1976. La rente viagère peut être constituée au taux qu'il plaît aux parties contractantes de fixer.

Observation.

Nous savons que la rente viagère est celle qui doit être servie pendant un certain temps, limité tantôt à la vie du créancier, tantôt à celle d'une autre personne.

La rente viagère est, comme les autres, essentiellement mobilière. Elle en diffère au point de vue de la durée, et, de plus, elle n'est pas rachetable. Nous allons examiner successivement comment elle peut être constituée, quelle est sa durée, quels effets elle produit, et comment elle s'éteint.

CONSTITUTION de la rente viagère. -Elle peut avoir lieu soit à titre onéreux, soit à titre gratuit: on appliquera à cette double hypothèse les principes de l'une et de l'autre. espèce de contrat.

Ainsi, lorsque la constitution est faite à titre onéreux, aucune formalité n'est exigée pour l'existence du contrat, et le seul consentement des parties suffit, d'une part pour transférer la propriété de la chose qui sert de prix à la rente, et d'autre part pour engendrer l'obligation de servir les arrérages. Au contraire, lorsque la constitution est faite à titre gratuit, les parties doivent se conformer aux formalités exigées pour les donations.

Il est nécessaire d'examiner les principales conséquences de l'une et de l'autre constitution.

Constitution A TITRE ONÉREUX. La rente viagère est un contrat aléatoire, dans lequel les obligations que contracte le débiteur sont plus ou moins étendues, suivant que le créancier a chance de mourir dans un délai plus ou moins rapproché. Or, un contrat de cette nature n'admet pas de lésion, de telle sorte que, si un immeuble servait de prix à la rente, l'action en rescision pour vilité de prix ne pourrait être intentée par le créancier ou ses héritiers, lors même que la somme des arrérages servis n'égalerait pas les 5/12 de la valeur de l'immeuble.

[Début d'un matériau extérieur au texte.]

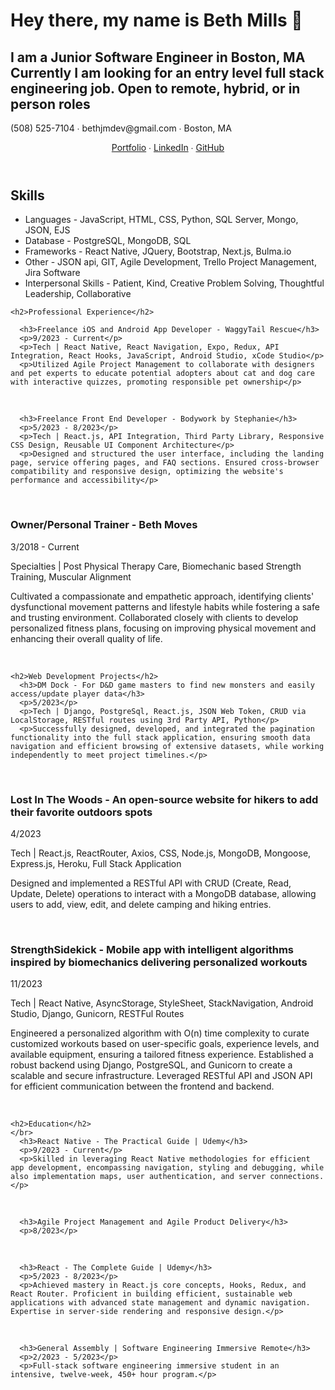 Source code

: <h1>Hey there, my name is Beth Mills 👋</h1>
<h2>I am a Junior Software Engineer in Boston, MA </br>
  Currently I am looking for an entry level full stack engineering job. Open to remote, hybrid, or in person roles</h2>
      <p>(508) 525-7104 ∙ bethjmdev@gmail.com ∙ Boston, MA</p>
  
  <header>
    <p>
      <a href="link-to-portfolio">Portfolio</a> ∙
      <a href="link-to-linkedin">LinkedIn</a> ∙
      <a href="link-to-github">GitHub</a>
    </p>
  </header>

  <section>
    <h2>Skills</h2>
    <ul>
      <li>Languages - JavaScript, HTML, CSS, Python, SQL Server, Mongo, JSON, EJS</li>
      <li>Database - PostgreSQL, MongoDB, SQL</li>
      <li>Frameworks - React Native, JQuery, Bootstrap, Next.js, Bulma.io</li>
      <li>Other - JSON api, GIT, Agile Development, Trello Project Management, Jira Software</li>
      <li>Interpersonal Skills - Patient, Kind, Creative Problem Solving, Thoughtful Leadership, Collaborative</li>
    </ul>
  </section>


    <h2>Professional Experience</h2>

      <h3>Freelance iOS and Android App Developer - WaggyTail Rescue</h3>
      <p>9/2023 - Current</p>
      <p>Tech | React Native, React Navigation, Expo, Redux, API Integration, React Hooks, JavaScript, Android Studio, xCode Studio</p>
      <p>Utilized Agile Project Management to collaborate with designers and pet experts to educate potential adopters about cat and dog care with interactive quizzes, promoting responsible pet ownership</p>
</br>

      <h3>Freelance Front End Developer - Bodywork by Stephanie</h3>
      <p>5/2023 - 8/2023</p>
      <p>Tech | React.js, API Integration, Third Party Library, Responsive CSS Design, Reusable UI Component Architecture</p>
      <p>Designed and structured the user interface, including the landing page, service offering pages, and FAQ sections. Ensured cross-browser compatibility and responsive design, optimizing the website's performance and accessibility</p>

</br>
      <h3>Owner/Personal Trainer - Beth Moves</h3>
      <p>3/2018 - Current</p>
      <p>Specialties | Post Physical Therapy Care, Biomechanic based Strength Training, Muscular Alignment</p>
      <p>Cultivated a compassionate and empathetic approach, identifying clients' dysfunctional movement patterns and lifestyle habits while fostering a safe and trusting environment. Collaborated closely with clients to develop personalized fitness plans, focusing on improving physical movement and enhancing their overall quality of life.</p>

</br>

    <h2>Web Development Projects</h2>
      <h3>DM Dock - For D&D game masters to find new monsters and easily access/update player data</h3>
      <p>5/2023</p>
      <p>Tech | Django, PostgreSql, React.js, JSON Web Token, CRUD via LocalStorage, RESTful routes using 3rd Party API, Python</p>
      <p>Successfully designed, developed, and integrated the pagination functionality into the full stack application, ensuring smooth data navigation and efficient browsing of extensive datasets, while working independently to meet project timelines.</p>
</br>
      <h3>Lost In The Woods - An open-source website for hikers to add their favorite outdoors spots</h3>
      <p>4/2023</p>
      <p>Tech | React.js, ReactRouter, Axios, CSS, Node.js, MongoDB, Mongoose, Express.js, Heroku, Full Stack Application</p>
      <p>Designed and implemented a RESTful API with CRUD (Create, Read, Update, Delete) operations to interact with a MongoDB database, allowing users to add, view, edit, and delete camping and hiking entries.</p>


</br>
      <h3>StrengthSidekick - Mobile app with intelligent algorithms inspired by biomechanics delivering personalized workouts</h3>
      <p>11/2023</p>
      <p>Tech | React Native, AsyncStorage, StyleSheet, StackNavigation, Android Studio, Django, Gunicorn, RESTFul Routes</p>
      <p>Engineered a personalized algorithm with O(n) time complexity to curate customized workouts based on user-specific goals, experience levels, and available equipment, ensuring a tailored fitness experience. Established a robust backend using Django, PostgreSQL, and Gunicorn to create a scalable and secure infrastructure. Leveraged RESTful API and JSON API for efficient communication between the frontend and backend.</p>
</br>


    <h2>Education</h2>
    </br>
      <h3>React Native - The Practical Guide | Udemy</h3>
      <p>9/2023 - Current</p>
      <p>Skilled in leveraging React Native methodologies for efficient app development, encompassing navigation, styling and debugging, while also implementation maps, user authentication, and server connections.</p>
</br>

      <h3>Agile Project Management and Agile Product Delivery</h3>
      <p>8/2023</p>
</br>

      <h3>React - The Complete Guide | Udemy</h3>
      <p>5/2023 - 8/2023</p>
      <p>Achieved mastery in React.js core concepts, Hooks, Redux, and React Router. Proficient in building efficient, sustainable web applications with advanced state management and dynamic navigation. Expertise in server-side rendering and responsive design.</p>
</br>

      <h3>General Assembly | Software Engineering Immersive Remote</h3>
      <p>2/2023 - 5/2023</p>
      <p>Full-stack software engineering immersive student in an intensive, twelve-week, 450+ hour program.</p>


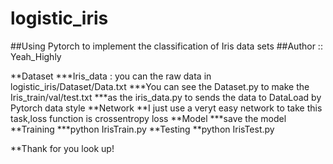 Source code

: # logistic_iris
##Using Pytorch to implement the classification of Iris data sets
##Author :: Yeah_Highly

**Dataset 
***Iris_data : you can the raw data in logistic_iris/Dataset/Data.txt
***You can see the Dataset.py to make the Iris_train/val/test.txt
***as the iris_data.py to sends the data to DataLoad by Pytorch data style
**Network
**I just use a veryt easy network to take this task,loss function is crossentropy loss
**Model
***save the model
**Training 
***python IrisTrain.py
**Testing 
**python IrisTest.py
  
**Thank for you look up!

D'un autre côté, le débiteur ne pourrait se faire décharger

de son obligation, quoique la vie du créancier fût beaucoup plus longue qu'il ne l'avait d'abord supposé et que le payement des arrérages lui devînt très-onéreux.

Au surplus, pour connaître le véritable caractère du contrat, il faudra s'en référer non à la dénomination que lui auront donnée les parties, mais à la nature intrinsèque de leurs conventions. Ainsi l'aliénation d'un immeuble de 100 moyennant une rente viagière de 3 ou 4, ne serait qu'une donation déguisée de l'immeuble lui-même, puisqu'à la mort du rentier, le débiteur le conserverait sans jamais avoir payé plus que

ses revenus.

Cependant, si cet immeuble était exposé à un prompt dépérissement, les juges auraient la faculté de voir un véritable contrat aléatoire dans la constitution d'une semblable rente viagère, puisque le débiteur serait exposé à servir les arrérages, même après la perte du capital.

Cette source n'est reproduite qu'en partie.